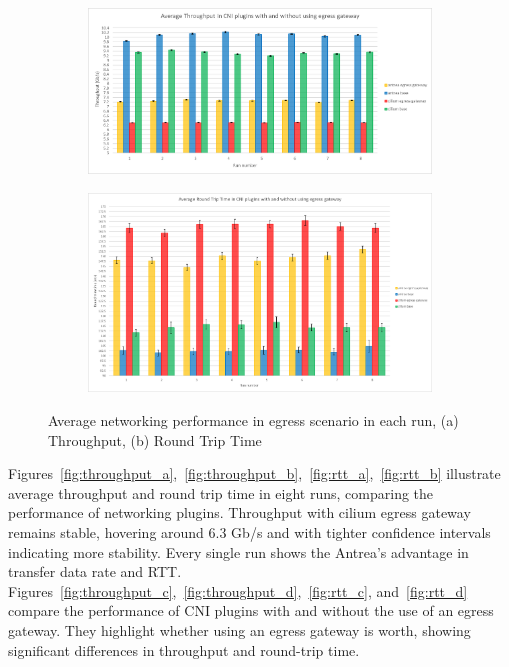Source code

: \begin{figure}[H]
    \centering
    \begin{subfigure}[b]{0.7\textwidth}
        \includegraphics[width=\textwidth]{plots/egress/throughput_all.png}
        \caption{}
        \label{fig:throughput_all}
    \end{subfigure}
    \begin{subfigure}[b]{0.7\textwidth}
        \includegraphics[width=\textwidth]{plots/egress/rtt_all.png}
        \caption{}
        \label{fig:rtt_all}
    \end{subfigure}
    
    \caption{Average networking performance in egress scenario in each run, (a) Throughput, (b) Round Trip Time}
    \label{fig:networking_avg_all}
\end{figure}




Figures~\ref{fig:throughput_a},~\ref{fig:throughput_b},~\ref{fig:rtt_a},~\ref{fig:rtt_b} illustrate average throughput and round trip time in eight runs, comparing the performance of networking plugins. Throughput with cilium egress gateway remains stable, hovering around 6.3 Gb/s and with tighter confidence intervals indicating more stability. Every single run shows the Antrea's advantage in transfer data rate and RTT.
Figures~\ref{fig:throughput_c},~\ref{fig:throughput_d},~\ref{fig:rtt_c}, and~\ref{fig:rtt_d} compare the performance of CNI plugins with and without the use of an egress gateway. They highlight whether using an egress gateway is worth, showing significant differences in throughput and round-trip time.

-*-*-

### Exercise brief
Pictures are not part of the copy; reproduce everything else in the records exactly.

### Result of the exercise
Source code

: \begin{figure}[H]
    \centering
    \begin{subfigure}[b]{0.7\textwidth}
        \includegraphics[width=\textwidth]{plots/egress/throughput_all.png}
        \caption{}
        \label{fig:throughput_all}
    \end{subfigure}
    \begin{subfigure}[b]{0.7\textwidth}
        \includegraphics[width=\textwidth]{plots/egress/rtt_all.png}
        \caption{}
        \label{fig:rtt_all}
    \end{subfigure}
    
    \caption{Average networking performance in egress scenario in each run, (a) Throughput, (b) Round Trip Time}
    \label{fig:networking_avg_all}
\end{figure}




Figures~\ref{fig:throughput_a},~\ref{fig:throughput_b},~\ref{fig:rtt_a},~\ref{fig:rtt_b} illustrate average throughput and round trip time in eight runs, comparing the performance of networking plugins. Throughput with cilium egress gateway remains stable, hovering around 6.3 Gb/s and with tighter confidence intervals indicating more stability. Every single run shows the Antrea's advantage in transfer data rate and RTT.
Figures~\ref{fig:throughput_c},~\ref{fig:throughput_d},~\ref{fig:rtt_c}, and~\ref{fig:rtt_d} compare the performance of CNI plugins with and without the use of an egress gateway. They highlight whether using an egress gateway is worth, showing significant differences in throughput and round-trip time.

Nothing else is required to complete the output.